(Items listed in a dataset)
⁂
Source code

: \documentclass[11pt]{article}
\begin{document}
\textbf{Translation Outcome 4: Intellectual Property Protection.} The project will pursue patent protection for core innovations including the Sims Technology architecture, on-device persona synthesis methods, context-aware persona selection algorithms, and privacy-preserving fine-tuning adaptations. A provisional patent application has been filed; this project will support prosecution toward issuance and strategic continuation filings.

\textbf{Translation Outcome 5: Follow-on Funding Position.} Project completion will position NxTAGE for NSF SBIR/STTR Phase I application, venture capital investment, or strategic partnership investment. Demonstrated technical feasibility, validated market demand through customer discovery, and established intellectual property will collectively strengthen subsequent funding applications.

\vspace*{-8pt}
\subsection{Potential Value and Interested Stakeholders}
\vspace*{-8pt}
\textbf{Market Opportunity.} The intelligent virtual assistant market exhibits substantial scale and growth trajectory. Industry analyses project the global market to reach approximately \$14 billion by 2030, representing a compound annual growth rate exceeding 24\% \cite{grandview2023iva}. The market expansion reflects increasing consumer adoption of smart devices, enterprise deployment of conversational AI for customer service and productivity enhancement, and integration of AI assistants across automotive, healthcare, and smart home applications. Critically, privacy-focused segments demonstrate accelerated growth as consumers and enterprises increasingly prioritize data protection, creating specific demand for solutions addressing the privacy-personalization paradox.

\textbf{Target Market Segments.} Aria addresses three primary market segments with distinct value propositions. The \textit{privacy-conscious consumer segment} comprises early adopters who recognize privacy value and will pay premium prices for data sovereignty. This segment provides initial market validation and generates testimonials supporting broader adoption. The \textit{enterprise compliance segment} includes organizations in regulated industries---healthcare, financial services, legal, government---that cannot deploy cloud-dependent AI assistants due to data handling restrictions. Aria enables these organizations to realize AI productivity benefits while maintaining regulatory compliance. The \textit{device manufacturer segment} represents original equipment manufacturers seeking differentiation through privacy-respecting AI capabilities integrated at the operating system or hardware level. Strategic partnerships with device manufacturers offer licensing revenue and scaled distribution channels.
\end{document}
⁂
● DESCRIPTION OF THE TASK
Print out each line of the data exactly.

● OUTPUT FOR THIS EXERCISE
Source code

: \documentclass[11pt]{article}
\begin{document}
\textbf{Translation Outcome 4: Intellectual Property Protection.} The project will pursue patent protection for core innovations including the Sims Technology architecture, on-device persona synthesis methods, context-aware persona selection algorithms, and privacy-preserving fine-tuning adaptations. A provisional patent application has been filed; this project will support prosecution toward issuance and strategic continuation filings.

\textbf{Translation Outcome 5: Follow-on Funding Position.} Project completion will position NxTAGE for NSF SBIR/STTR Phase I application, venture capital investment, or strategic partnership investment. Demonstrated technical feasibility, validated market demand through customer discovery, and established intellectual property will collectively strengthen subsequent funding applications.

\vspace*{-8pt}
\subsection{Potential Value and Interested Stakeholders}
\vspace*{-8pt}
\textbf{Market Opportunity.} The intelligent virtual assistant market exhibits substantial scale and growth trajectory. Industry analyses project the global market to reach approximately \$14 billion by 2030, representing a compound annual growth rate exceeding 24\% \cite{grandview2023iva}. The market expansion reflects increasing consumer adoption of smart devices, enterprise deployment of conversational AI for customer service and productivity enhancement, and integration of AI assistants across automotive, healthcare, and smart home applications. Critically, privacy-focused segments demonstrate accelerated growth as consumers and enterprises increasingly prioritize data protection, creating specific demand for solutions addressing the privacy-personalization paradox.

\textbf{Target Market Segments.} Aria addresses three primary market segments with distinct value propositions. The \textit{privacy-conscious consumer segment} comprises early adopters who recognize privacy value and will pay premium prices for data sovereignty. This segment provides initial market validation and generates testimonials supporting broader adoption. The \textit{enterprise compliance segment} includes organizations in regulated industries---healthcare, financial services, legal, government---that cannot deploy cloud-dependent AI assistants due to data handling restrictions. Aria enables these organizations to realize AI productivity benefits while maintaining regulatory compliance. The \textit{device manufacturer segment} represents original equipment manufacturers seeking differentiation through privacy-respecting AI capabilities integrated at the operating system or hardware level. Strategic partnerships with device manufacturers offer licensing revenue and scaled distribution channels.
\end{document}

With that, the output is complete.